The Tory Party is not overflowing with strategic vision. Former London Mayor Boris Johnson, the crowd-pleasing leader of the Leaves, clearly expects his betrayal of Prime Minister David Cameron to be rewarded with Johnson’s own succession to 10 Downing Street.
Johnson, however, is distrusted by many Britons, especially after he propagated almost as many misstatements as the world champion, presumptive Republican presidential nominee Donald Trump in the United States. Johnson peddled the same Trumpian tropes about taking the country back. In place of Trump’s Mexicans, the excitable former mayor famously likened the European Union to the Third Reich, with Adolf Hitler arriving soon at the white cliffs of Dover.

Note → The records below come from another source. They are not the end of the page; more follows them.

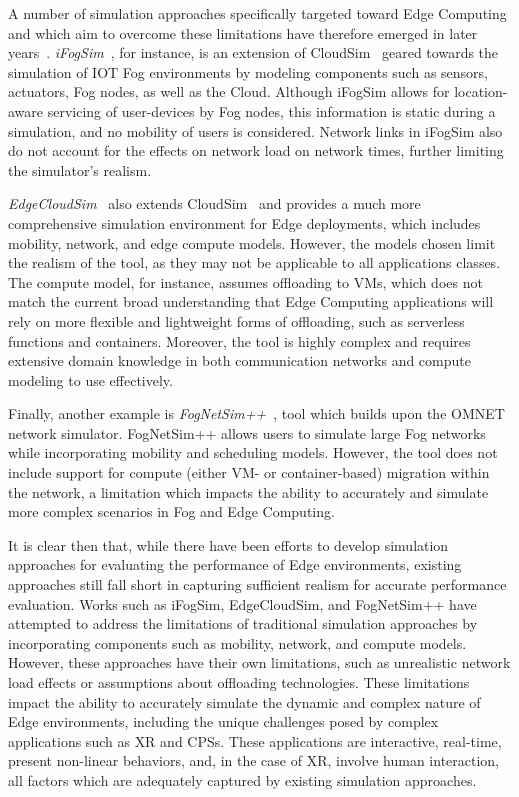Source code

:A number of simulation approaches specifically targeted toward Edge Computing and which aim to overcome these limitations have therefore emerged in later years~\cite{svorobej2019simulating}.
\emph{iFogSim}~\cite{gupta2017ifogsim}, for instance, is an extension of CloudSim~\cite{calheiros2011cloudsim} geared towards the simulation of \gls{IOT} Fog environments by modeling components such as sensors, actuators, Fog nodes, as well as the Cloud.
Although iFogSim allows for location-aware servicing of user-devices by Fog nodes, this information is static during a simulation, and no mobility of users is considered.
Network links in iFogSim also do not account for the effects on network load on network times, further limiting the simulator's realism.\@

\emph{EdgeCloudSim}~\cite{sonmez2018edgecloudsim} also extends CloudSim~\cite{calheiros2011cloudsim} and provides a much more comprehensive simulation environment for Edge deployments, which includes mobility, network, and edge compute models.
However, the models chosen limit the realism of the tool, as they may not be applicable to all applications classes.
The compute model, for instance, assumes offloading to \glspl{VM}, which does not match the current broad understanding that Edge Computing applications will rely on more flexible and lightweight forms of offloading, such as serverless functions and containers.
Moreover, the tool is highly complex and requires extensive domain knowledge in both communication networks and compute modeling to use effectively.

Finally, another example is \emph{FogNetSim++}~\cite{qayyum2018fognetsimpp}, tool which builds upon the \acs{OMNET} network simulator.
FogNetSim++ allows users to simulate large Fog networks while incorporating mobility and scheduling models.
However, the tool does not include support for compute (either \gls{VM}- or container-based) migration within the network, a limitation which impacts the ability to accurately and simulate more complex scenarios in Fog and Edge Computing.

It is clear then that, while there have been efforts to develop simulation approaches for evaluating the performance of Edge environments, existing approaches still fall short in capturing sufficient realism for accurate performance evaluation.
Works such as iFogSim, EdgeCloudSim, and FogNetSim++ have attempted to address the limitations of traditional simulation approaches by incorporating components such as mobility, network, and compute models.
However, these approaches have their own limitations, such as unrealistic network load effects or assumptions about offloading technologies.
These limitations impact the ability to accurately simulate the dynamic and complex nature of Edge environments, including the unique challenges posed by complex applications such as \gls{XR} and \glspl{CPS}.
These applications are interactive, real-time, present non-linear behaviors, and, in the case of \gls{XR}, involve human interaction, all factors which are adequately captured by existing simulation approaches.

Johnson has his history upside down. A united Europe would have seen off Hitler in 1936. “Had the French marched into the Rhineland, we would have had to withdraw with our tail between our legs,” Hitler sneered after admitting that he took a gamble by sending three ill-equipped battalions into the demilitarized zone between Germany and France.
Ian Kershaw’s To Hell and Back: Europe, 1914-1949 documents the terrible price the continent paid for the isolationism of the 1930s, the xenophobia, the mass media nationalist incitements and the pathological delusions that doomed a generation -- and are again rampant.
Harold Evans is Reuters editor-at-large and was the editor of the Sunday Times and The Times from 1967-82. The opinions expressed are his own.